Input for this task section start

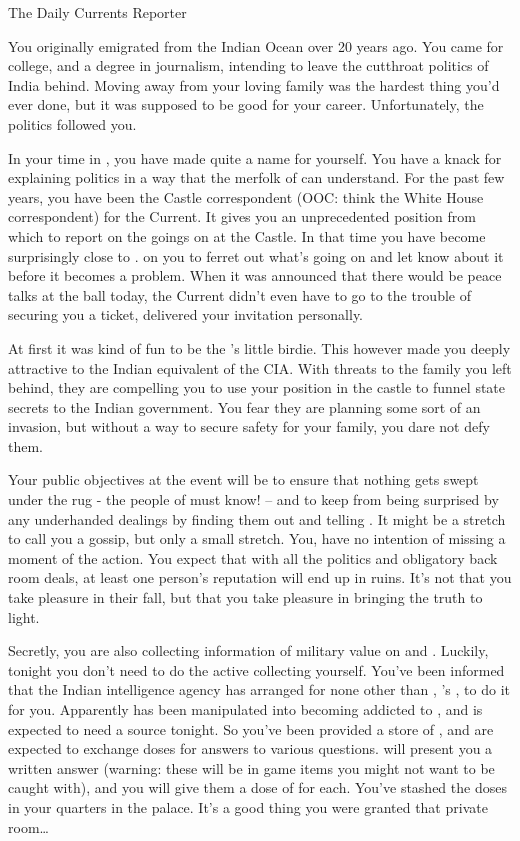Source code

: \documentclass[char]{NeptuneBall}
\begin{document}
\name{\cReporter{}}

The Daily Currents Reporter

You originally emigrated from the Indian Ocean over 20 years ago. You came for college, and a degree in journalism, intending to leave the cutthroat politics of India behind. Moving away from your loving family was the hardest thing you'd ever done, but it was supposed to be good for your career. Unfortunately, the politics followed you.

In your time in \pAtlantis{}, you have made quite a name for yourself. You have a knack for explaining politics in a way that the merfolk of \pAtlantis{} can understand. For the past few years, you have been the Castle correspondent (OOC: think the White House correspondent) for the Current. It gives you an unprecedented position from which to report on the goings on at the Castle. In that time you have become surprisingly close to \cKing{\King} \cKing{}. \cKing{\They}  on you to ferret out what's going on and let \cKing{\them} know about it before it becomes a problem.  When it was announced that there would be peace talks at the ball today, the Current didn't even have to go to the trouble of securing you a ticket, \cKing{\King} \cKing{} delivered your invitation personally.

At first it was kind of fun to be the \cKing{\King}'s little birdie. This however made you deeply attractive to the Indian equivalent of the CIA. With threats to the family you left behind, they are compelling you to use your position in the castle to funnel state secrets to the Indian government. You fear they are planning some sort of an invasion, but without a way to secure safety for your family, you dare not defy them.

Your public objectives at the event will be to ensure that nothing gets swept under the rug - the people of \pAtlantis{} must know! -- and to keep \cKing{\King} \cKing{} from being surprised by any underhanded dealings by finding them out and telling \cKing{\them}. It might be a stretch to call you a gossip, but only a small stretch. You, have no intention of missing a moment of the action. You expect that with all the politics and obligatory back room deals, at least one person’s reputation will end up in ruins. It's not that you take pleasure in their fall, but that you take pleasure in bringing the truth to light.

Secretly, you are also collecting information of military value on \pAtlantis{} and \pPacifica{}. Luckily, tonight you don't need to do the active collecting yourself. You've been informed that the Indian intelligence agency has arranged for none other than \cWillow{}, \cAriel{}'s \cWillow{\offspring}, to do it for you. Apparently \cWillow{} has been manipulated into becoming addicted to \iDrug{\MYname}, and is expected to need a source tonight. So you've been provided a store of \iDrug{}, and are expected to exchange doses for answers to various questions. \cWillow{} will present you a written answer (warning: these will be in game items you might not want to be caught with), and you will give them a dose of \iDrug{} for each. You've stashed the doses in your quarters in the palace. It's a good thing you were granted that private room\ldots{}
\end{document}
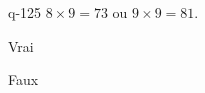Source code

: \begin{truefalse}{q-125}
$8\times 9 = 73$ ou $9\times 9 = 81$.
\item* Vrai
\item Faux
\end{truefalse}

Input for this task section end

• _What is being asked_
Nothing but the lines from the first line of the listing above to the line containing "You originally emigrated" should appear in the answer, each one exact and with no pictures.

• _Written solution_
Source code

: \documentclass[char]{NeptuneBall}
\begin{document}
\name{\cReporter{}}

The Daily Currents Reporter

You originally emigrated from the Indian Ocean over 20 years ago. You came for college, and a degree in journalism, intending to leave the cutthroat politics of India behind. Moving away from your loving family was the hardest thing you'd ever done, but it was supposed to be good for your career. Unfortunately, the politics followed you.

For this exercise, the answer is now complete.